··· RECORD EXCERPTS ···

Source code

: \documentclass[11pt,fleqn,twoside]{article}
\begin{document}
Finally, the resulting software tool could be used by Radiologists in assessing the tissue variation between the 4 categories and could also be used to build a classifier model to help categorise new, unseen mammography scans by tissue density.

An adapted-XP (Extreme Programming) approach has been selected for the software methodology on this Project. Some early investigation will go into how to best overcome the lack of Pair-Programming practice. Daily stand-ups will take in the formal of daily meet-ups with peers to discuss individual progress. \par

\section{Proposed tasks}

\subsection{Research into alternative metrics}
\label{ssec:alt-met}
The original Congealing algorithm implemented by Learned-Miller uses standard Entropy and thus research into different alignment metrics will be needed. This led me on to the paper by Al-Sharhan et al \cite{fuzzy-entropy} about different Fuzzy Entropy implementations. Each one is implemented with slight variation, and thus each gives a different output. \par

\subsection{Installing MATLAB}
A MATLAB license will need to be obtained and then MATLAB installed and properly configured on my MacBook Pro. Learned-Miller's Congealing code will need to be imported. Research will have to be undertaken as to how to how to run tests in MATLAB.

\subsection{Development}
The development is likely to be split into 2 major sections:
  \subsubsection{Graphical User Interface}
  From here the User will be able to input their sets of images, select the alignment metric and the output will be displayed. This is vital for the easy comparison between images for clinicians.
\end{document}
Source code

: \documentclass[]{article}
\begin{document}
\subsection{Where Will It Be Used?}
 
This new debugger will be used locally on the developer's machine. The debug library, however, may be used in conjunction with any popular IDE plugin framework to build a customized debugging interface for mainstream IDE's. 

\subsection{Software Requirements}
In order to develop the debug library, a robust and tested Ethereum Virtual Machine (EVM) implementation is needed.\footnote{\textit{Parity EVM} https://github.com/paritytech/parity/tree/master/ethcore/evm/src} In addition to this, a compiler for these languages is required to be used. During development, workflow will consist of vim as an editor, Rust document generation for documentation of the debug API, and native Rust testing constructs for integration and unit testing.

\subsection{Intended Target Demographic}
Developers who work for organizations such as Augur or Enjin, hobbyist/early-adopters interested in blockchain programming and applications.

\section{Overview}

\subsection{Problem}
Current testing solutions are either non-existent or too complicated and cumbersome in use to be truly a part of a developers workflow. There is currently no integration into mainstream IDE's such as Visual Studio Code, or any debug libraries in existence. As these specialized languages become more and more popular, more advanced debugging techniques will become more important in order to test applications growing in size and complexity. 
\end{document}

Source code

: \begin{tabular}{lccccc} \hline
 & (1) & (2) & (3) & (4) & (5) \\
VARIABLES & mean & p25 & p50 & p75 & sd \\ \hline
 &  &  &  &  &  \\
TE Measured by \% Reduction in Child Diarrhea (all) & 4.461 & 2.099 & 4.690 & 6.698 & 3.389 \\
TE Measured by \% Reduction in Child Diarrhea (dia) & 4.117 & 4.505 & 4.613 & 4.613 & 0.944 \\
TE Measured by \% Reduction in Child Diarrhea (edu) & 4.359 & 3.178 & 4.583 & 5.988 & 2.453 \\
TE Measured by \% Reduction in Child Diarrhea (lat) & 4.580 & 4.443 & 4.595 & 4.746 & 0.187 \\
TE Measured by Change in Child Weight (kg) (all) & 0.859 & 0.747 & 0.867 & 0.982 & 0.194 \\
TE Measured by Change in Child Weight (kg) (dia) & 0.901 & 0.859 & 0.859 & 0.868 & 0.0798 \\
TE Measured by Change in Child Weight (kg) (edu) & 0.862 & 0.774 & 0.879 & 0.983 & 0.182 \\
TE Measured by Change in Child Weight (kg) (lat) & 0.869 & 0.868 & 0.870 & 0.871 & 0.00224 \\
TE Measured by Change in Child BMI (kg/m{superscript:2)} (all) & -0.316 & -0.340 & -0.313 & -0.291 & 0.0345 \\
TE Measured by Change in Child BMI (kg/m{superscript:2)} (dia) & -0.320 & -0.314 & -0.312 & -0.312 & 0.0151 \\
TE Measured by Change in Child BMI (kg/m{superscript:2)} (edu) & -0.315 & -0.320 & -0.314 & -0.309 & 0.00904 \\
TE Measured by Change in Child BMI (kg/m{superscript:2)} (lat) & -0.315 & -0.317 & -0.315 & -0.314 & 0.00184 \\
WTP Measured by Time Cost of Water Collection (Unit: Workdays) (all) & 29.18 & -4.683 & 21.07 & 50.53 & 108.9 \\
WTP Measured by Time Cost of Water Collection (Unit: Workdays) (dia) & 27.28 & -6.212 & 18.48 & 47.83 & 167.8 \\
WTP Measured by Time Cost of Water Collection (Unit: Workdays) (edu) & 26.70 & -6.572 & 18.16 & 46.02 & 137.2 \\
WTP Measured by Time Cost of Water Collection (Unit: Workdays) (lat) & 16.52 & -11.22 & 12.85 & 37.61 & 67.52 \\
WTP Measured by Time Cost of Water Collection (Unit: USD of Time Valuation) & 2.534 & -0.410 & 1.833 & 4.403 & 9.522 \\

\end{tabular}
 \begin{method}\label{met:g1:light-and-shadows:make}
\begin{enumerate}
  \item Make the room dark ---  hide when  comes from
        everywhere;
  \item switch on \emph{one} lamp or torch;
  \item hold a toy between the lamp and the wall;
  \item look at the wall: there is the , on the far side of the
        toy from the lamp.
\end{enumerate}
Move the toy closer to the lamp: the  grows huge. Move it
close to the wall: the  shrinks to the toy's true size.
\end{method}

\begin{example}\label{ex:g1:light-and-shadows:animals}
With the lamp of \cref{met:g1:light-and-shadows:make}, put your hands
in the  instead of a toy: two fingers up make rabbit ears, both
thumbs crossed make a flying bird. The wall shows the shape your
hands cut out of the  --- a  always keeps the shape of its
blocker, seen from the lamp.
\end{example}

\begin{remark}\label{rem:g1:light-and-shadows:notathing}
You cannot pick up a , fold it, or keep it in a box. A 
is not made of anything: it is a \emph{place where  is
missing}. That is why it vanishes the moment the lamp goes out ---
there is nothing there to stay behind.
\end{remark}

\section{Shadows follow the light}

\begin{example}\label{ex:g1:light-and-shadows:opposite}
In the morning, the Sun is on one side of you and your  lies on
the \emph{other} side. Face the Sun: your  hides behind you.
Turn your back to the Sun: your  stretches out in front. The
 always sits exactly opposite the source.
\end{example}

···

The response should be an exact copy of every line above.

Source code

: \documentclass[11pt,fleqn,twoside]{article}
\begin{document}
Finally, the resulting software tool could be used by Radiologists in assessing the tissue variation between the 4 categories and could also be used to build a classifier model to help categorise new, unseen mammography scans by tissue density.

An adapted-XP (Extreme Programming) approach has been selected for the software methodology on this Project. Some early investigation will go into how to best overcome the lack of Pair-Programming practice. Daily stand-ups will take in the formal of daily meet-ups with peers to discuss individual progress. \par

\section{Proposed tasks}

\subsection{Research into alternative metrics}
\label{ssec:alt-met}
The original Congealing algorithm implemented by Learned-Miller uses standard Entropy and thus research into different alignment metrics will be needed. This led me on to the paper by Al-Sharhan et al \cite{fuzzy-entropy} about different Fuzzy Entropy implementations. Each one is implemented with slight variation, and thus each gives a different output. \par

\subsection{Installing MATLAB}
A MATLAB license will need to be obtained and then MATLAB installed and properly configured on my MacBook Pro. Learned-Miller's Congealing code will need to be imported. Research will have to be undertaken as to how to how to run tests in MATLAB.

\subsection{Development}
The development is likely to be split into 2 major sections:
  \subsubsection{Graphical User Interface}
  From here the User will be able to input their sets of images, select the alignment metric and the output will be displayed. This is vital for the easy comparison between images for clinicians.
\end{document}
Source code

: \documentclass[]{article}
\begin{document}
\subsection{Where Will It Be Used?}
 
This new debugger will be used locally on the developer's machine. The debug library, however, may be used in conjunction with any popular IDE plugin framework to build a customized debugging interface for mainstream IDE's. 

\subsection{Software Requirements}
In order to develop the debug library, a robust and tested Ethereum Virtual Machine (EVM) implementation is needed.\footnote{\textit{Parity EVM} https://github.com/paritytech/parity/tree/master/ethcore/evm/src} In addition to this, a compiler for these languages is required to be used. During development, workflow will consist of vim as an editor, Rust document generation for documentation of the debug API, and native Rust testing constructs for integration and unit testing.

\subsection{Intended Target Demographic}
Developers who work for organizations such as Augur or Enjin, hobbyist/early-adopters interested in blockchain programming and applications.

\section{Overview}

\subsection{Problem}
Current testing solutions are either non-existent or too complicated and cumbersome in use to be truly a part of a developers workflow. There is currently no integration into mainstream IDE's such as Visual Studio Code, or any debug libraries in existence. As these specialized languages become more and more popular, more advanced debugging techniques will become more important in order to test applications growing in size and complexity. 
\end{document}

Source code

: \begin{tabular}{lccccc} \hline
 & (1) & (2) & (3) & (4) & (5) \\
VARIABLES & mean & p25 & p50 & p75 & sd \\ \hline
 &  &  &  &  &  \\
TE Measured by \% Reduction in Child Diarrhea (all) & 4.461 & 2.099 & 4.690 & 6.698 & 3.389 \\
TE Measured by \% Reduction in Child Diarrhea (dia) & 4.117 & 4.505 & 4.613 & 4.613 & 0.944 \\
TE Measured by \% Reduction in Child Diarrhea (edu) & 4.359 & 3.178 & 4.583 & 5.988 & 2.453 \\
TE Measured by \% Reduction in Child Diarrhea (lat) & 4.580 & 4.443 & 4.595 & 4.746 & 0.187 \\
TE Measured by Change in Child Weight (kg) (all) & 0.859 & 0.747 & 0.867 & 0.982 & 0.194 \\
TE Measured by Change in Child Weight (kg) (dia) & 0.901 & 0.859 & 0.859 & 0.868 & 0.0798 \\
TE Measured by Change in Child Weight (kg) (edu) & 0.862 & 0.774 & 0.879 & 0.983 & 0.182 \\
TE Measured by Change in Child Weight (kg) (lat) & 0.869 & 0.868 & 0.870 & 0.871 & 0.00224 \\
TE Measured by Change in Child BMI (kg/m{superscript:2)} (all) & -0.316 & -0.340 & -0.313 & -0.291 & 0.0345 \\
TE Measured by Change in Child BMI (kg/m{superscript:2)} (dia) & -0.320 & -0.314 & -0.312 & -0.312 & 0.0151 \\
TE Measured by Change in Child BMI (kg/m{superscript:2)} (edu) & -0.315 & -0.320 & -0.314 & -0.309 & 0.00904 \\
TE Measured by Change in Child BMI (kg/m{superscript:2)} (lat) & -0.315 & -0.317 & -0.315 & -0.314 & 0.00184 \\
WTP Measured by Time Cost of Water Collection (Unit: Workdays) (all) & 29.18 & -4.683 & 21.07 & 50.53 & 108.9 \\
WTP Measured by Time Cost of Water Collection (Unit: Workdays) (dia) & 27.28 & -6.212 & 18.48 & 47.83 & 167.8 \\
WTP Measured by Time Cost of Water Collection (Unit: Workdays) (edu) & 26.70 & -6.572 & 18.16 & 46.02 & 137.2 \\
WTP Measured by Time Cost of Water Collection (Unit: Workdays) (lat) & 16.52 & -11.22 & 12.85 & 37.61 & 67.52 \\
WTP Measured by Time Cost of Water Collection (Unit: USD of Time Valuation) & 2.534 & -0.410 & 1.833 & 4.403 & 9.522 \\

\end{tabular}
 \begin{method}\label{met:g1:light-and-shadows:make}
\begin{enumerate}
  \item Make the room dark ---  hide when  comes from
        everywhere;
  \item switch on \emph{one} lamp or torch;
  \item hold a toy between the lamp and the wall;
  \item look at the wall: there is the , on the far side of the
        toy from the lamp.
\end{enumerate}
Move the toy closer to the lamp: the  grows huge. Move it
close to the wall: the  shrinks to the toy's true size.
\end{method}

\begin{example}\label{ex:g1:light-and-shadows:animals}
With the lamp of \cref{met:g1:light-and-shadows:make}, put your hands
in the  instead of a toy: two fingers up make rabbit ears, both
thumbs crossed make a flying bird. The wall shows the shape your
hands cut out of the  --- a  always keeps the shape of its
blocker, seen from the lamp.
\end{example}

\begin{remark}\label{rem:g1:light-and-shadows:notathing}
You cannot pick up a , fold it, or keep it in a box. A 
is not made of anything: it is a \emph{place where  is
missing}. That is why it vanishes the moment the lamp goes out ---
there is nothing there to stay behind.
\end{remark}

\section{Shadows follow the light}

\begin{example}\label{ex:g1:light-and-shadows:opposite}
In the morning, the Sun is on one side of you and your  lies on
the \emph{other} side. Face the Sun: your  hides behind you.
Turn your back to the Sun: your  stretches out in front. The
 always sits exactly opposite the source.
\end{example}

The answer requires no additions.